[Speex-dev] Calculate the audio duration of a speex file

Conrad Parker conrad at metadecks.org
Thu Sep 4 16:29:41 PDT 2008

2008/9/5 Nathan Thatcher <n8thatcher at gmail.com>:
> I am having some trouble calculating the duration of my speex files. I am
> writing a speex player in Java and I am using the JSpeex port of the codec
> which works but doesn't give me the audio duration which I need to show
> progress or implement a scrubber. JSpeex appears to be all but dead but I
> don't see any other option for Java playback.
> I have tried the method posted here:
> http://lists.xiph.org/pipermail/speex-dev/2006-May/004509.html but it looks
> like I don't have direct access to the number of packets in the file.
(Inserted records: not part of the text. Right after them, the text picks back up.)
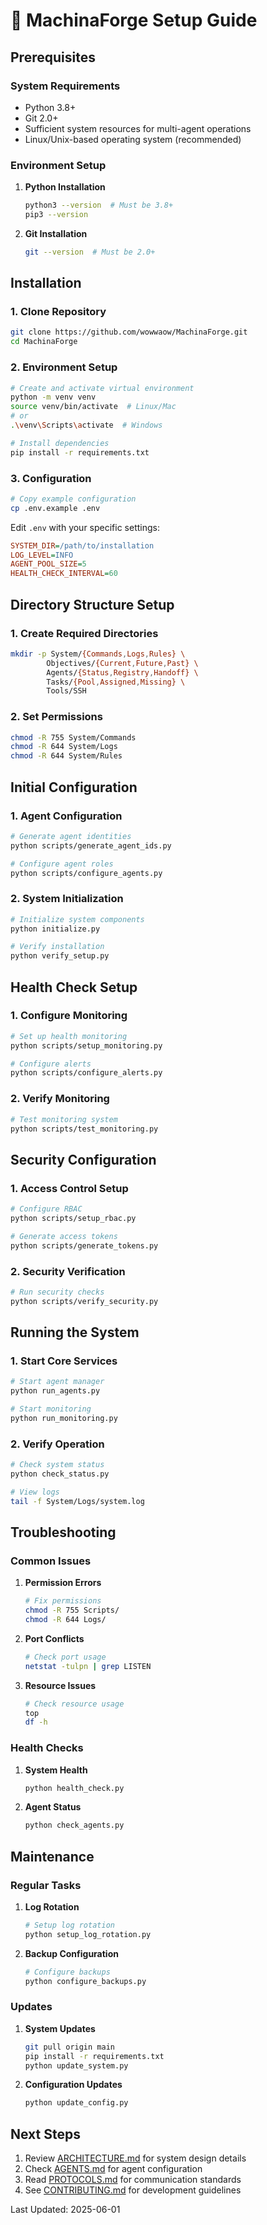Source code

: # 🚀 MachinaForge Setup Guide

## Prerequisites

### System Requirements
- Python 3.8+
- Git 2.0+
- Sufficient system resources for multi-agent operations
- Linux/Unix-based operating system (recommended)

### Environment Setup
1. **Python Installation**
   ```bash
   python3 --version  # Must be 3.8+
   pip3 --version
   ```

2. **Git Installation**
   ```bash
   git --version  # Must be 2.0+
   ```

## Installation

### 1. Clone Repository
```bash
git clone https://github.com/wowwaow/MachinaForge.git
cd MachinaForge
```

### 2. Environment Setup
```bash
# Create and activate virtual environment
python -m venv venv
source venv/bin/activate  # Linux/Mac
# or
.\venv\Scripts\activate  # Windows

# Install dependencies
pip install -r requirements.txt
```

### 3. Configuration
```bash
# Copy example configuration
cp .env.example .env
```

Edit `.env` with your specific settings:
```ini
SYSTEM_DIR=/path/to/installation
LOG_LEVEL=INFO
AGENT_POOL_SIZE=5
HEALTH_CHECK_INTERVAL=60
```

## Directory Structure Setup

### 1. Create Required Directories
```bash
mkdir -p System/{Commands,Logs,Rules} \
        Objectives/{Current,Future,Past} \
        Agents/{Status,Registry,Handoff} \
        Tasks/{Pool,Assigned,Missing} \
        Tools/SSH
```

### 2. Set Permissions
```bash
chmod -R 755 System/Commands
chmod -R 644 System/Logs
chmod -R 644 System/Rules
```

## Initial Configuration

### 1. Agent Configuration
```bash
# Generate agent identities
python scripts/generate_agent_ids.py

# Configure agent roles
python scripts/configure_agents.py
```

### 2. System Initialization
```bash
# Initialize system components
python initialize.py

# Verify installation
python verify_setup.py
```

## Health Check Setup

### 1. Configure Monitoring
```bash
# Set up health monitoring
python scripts/setup_monitoring.py

# Configure alerts
python scripts/configure_alerts.py
```

### 2. Verify Monitoring
```bash
# Test monitoring system
python scripts/test_monitoring.py
```

## Security Configuration

### 1. Access Control Setup
```bash
# Configure RBAC
python scripts/setup_rbac.py

# Generate access tokens
python scripts/generate_tokens.py
```

### 2. Security Verification
```bash
# Run security checks
python scripts/verify_security.py
```

## Running the System

### 1. Start Core Services
```bash
# Start agent manager
python run_agents.py

# Start monitoring
python run_monitoring.py
```

### 2. Verify Operation
```bash
# Check system status
python check_status.py

# View logs
tail -f System/Logs/system.log
```

## Troubleshooting

### Common Issues

1. **Permission Errors**
   ```bash
   # Fix permissions
   chmod -R 755 Scripts/
   chmod -R 644 Logs/
   ```

2. **Port Conflicts**
   ```bash
   # Check port usage
   netstat -tulpn | grep LISTEN
   ```

3. **Resource Issues**
   ```bash
   # Check resource usage
   top
   df -h
   ```

### Health Checks

1. **System Health**
   ```bash
   python health_check.py
   ```

2. **Agent Status**
   ```bash
   python check_agents.py
   ```

## Maintenance

### Regular Tasks

1. **Log Rotation**
   ```bash
   # Setup log rotation
   python setup_log_rotation.py
   ```

2. **Backup Configuration**
   ```bash
   # Configure backups
   python configure_backups.py
   ```

### Updates

1. **System Updates**
   ```bash
   git pull origin main
   pip install -r requirements.txt
   python update_system.py
   ```

2. **Configuration Updates**
   ```bash
   python update_config.py
   ```

## Next Steps

1. Review [ARCHITECTURE.md](ARCHITECTURE.md) for system design details
2. Check [AGENTS.md](AGENTS.md) for agent configuration
3. Read [PROTOCOLS.md](PROTOCOLS.md) for communication standards
4. See [CONTRIBUTING.md](CONTRIBUTING.md) for development guidelines

Last Updated: 2025-06-01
I am
> currently reading through the entire speex file manually, finding the 'OggS'
> tags and then applying an offset to get the page segments value for each
> page. From here I am unsure how to get the actual number of packets in the
> page which according to the link above I need.
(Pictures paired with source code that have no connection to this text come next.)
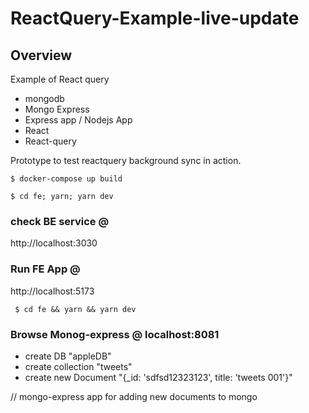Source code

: # ReactQuery-Example-live-update

## Overview

Example of React query

- mongodb
- Mongo Express
- Express app / Nodejs App
- React
- React-query

Prototype to test reactquery background sync in action.

```
$ docker-compose up build
```

```
$ cd fe; yarn; yarn dev
```

### check BE service @ 
http://localhost:3030

### Run FE App @ 
http://localhost:5173

```
 $ cd fe && yarn && yarn dev
```

### Browse Monog-express @ localhost:8081

- create DB "appleDB"
- create collection "tweets"
- create new Document "{\_id: 'sdfsd12323123', title: 'tweets 001'}"

// mongo-express app for adding new documents to mongo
sounds like you have started writing a parser for Ogg framing. You can probably
use the parser from JOrbis or Cortado.

> I think I might be going about this the wrong way. How is the best way to
> get the duration of the speex audio?

The granulepos of the last page should tell you the total number of
samples in the file. That should be good enough for most files.
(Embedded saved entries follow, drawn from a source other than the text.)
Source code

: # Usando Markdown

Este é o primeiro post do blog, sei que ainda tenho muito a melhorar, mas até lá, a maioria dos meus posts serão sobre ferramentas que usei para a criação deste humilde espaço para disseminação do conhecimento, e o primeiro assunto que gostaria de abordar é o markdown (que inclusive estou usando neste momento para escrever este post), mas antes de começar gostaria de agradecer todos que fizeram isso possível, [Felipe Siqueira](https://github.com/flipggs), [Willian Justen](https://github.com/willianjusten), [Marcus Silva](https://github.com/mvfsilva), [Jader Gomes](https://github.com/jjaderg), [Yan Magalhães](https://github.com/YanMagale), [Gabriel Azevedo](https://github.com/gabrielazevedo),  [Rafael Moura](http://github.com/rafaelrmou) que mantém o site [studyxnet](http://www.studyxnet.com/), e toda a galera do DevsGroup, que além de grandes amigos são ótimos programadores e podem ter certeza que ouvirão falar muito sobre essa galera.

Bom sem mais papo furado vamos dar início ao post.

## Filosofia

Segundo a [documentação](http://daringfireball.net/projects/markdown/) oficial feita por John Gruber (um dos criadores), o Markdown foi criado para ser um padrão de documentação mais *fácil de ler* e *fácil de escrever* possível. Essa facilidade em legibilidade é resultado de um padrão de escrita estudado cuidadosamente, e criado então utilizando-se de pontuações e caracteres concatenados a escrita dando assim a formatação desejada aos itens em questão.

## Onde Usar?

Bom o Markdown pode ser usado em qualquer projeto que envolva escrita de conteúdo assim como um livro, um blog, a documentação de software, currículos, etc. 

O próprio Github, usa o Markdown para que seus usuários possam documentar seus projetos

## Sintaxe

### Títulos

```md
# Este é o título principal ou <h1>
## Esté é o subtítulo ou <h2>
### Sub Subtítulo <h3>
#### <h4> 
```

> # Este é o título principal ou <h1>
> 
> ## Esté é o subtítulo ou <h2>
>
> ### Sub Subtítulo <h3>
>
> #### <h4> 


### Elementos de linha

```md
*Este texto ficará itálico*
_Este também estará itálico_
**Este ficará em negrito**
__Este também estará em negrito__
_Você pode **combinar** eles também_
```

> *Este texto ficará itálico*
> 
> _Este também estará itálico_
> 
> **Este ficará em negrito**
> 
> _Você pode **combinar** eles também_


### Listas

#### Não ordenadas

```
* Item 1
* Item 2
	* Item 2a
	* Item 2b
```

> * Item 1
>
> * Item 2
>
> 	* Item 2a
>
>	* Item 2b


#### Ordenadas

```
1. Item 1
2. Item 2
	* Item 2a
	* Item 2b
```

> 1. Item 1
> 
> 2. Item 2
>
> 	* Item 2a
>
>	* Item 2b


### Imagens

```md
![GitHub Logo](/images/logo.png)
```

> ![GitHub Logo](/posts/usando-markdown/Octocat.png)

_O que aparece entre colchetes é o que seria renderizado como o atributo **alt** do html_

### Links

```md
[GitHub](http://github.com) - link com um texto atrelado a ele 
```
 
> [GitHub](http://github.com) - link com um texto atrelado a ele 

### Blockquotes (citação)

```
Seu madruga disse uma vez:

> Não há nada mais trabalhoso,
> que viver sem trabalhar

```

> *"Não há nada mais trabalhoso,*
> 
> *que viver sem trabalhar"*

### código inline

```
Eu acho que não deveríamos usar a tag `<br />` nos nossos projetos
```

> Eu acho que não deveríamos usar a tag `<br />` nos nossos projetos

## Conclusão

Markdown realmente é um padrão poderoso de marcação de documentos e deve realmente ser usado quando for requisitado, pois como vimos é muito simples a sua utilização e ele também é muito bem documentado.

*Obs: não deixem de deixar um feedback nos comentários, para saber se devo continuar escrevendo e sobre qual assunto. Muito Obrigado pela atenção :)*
If the beginning of the file was chopped off (ie. it doesn't begin at
time 0), then you'll need to subtract the timestamp of the first
sample to get the total duration. To get that initial timestamp, you
take the granulepos of the first page, which represents its end time,
and subtract the number of samples encoded in that page.

To find the number of samples encoded in a page, you find the number
of completed packets and multiply that by the number of speex frames
per packet, and by the number of samples per speex frame.

To find the number of completed packets, you take the number of
segments, and subtract one if the last lacing value in the page is 255
(which incidentally answers the question you actually asked ;-)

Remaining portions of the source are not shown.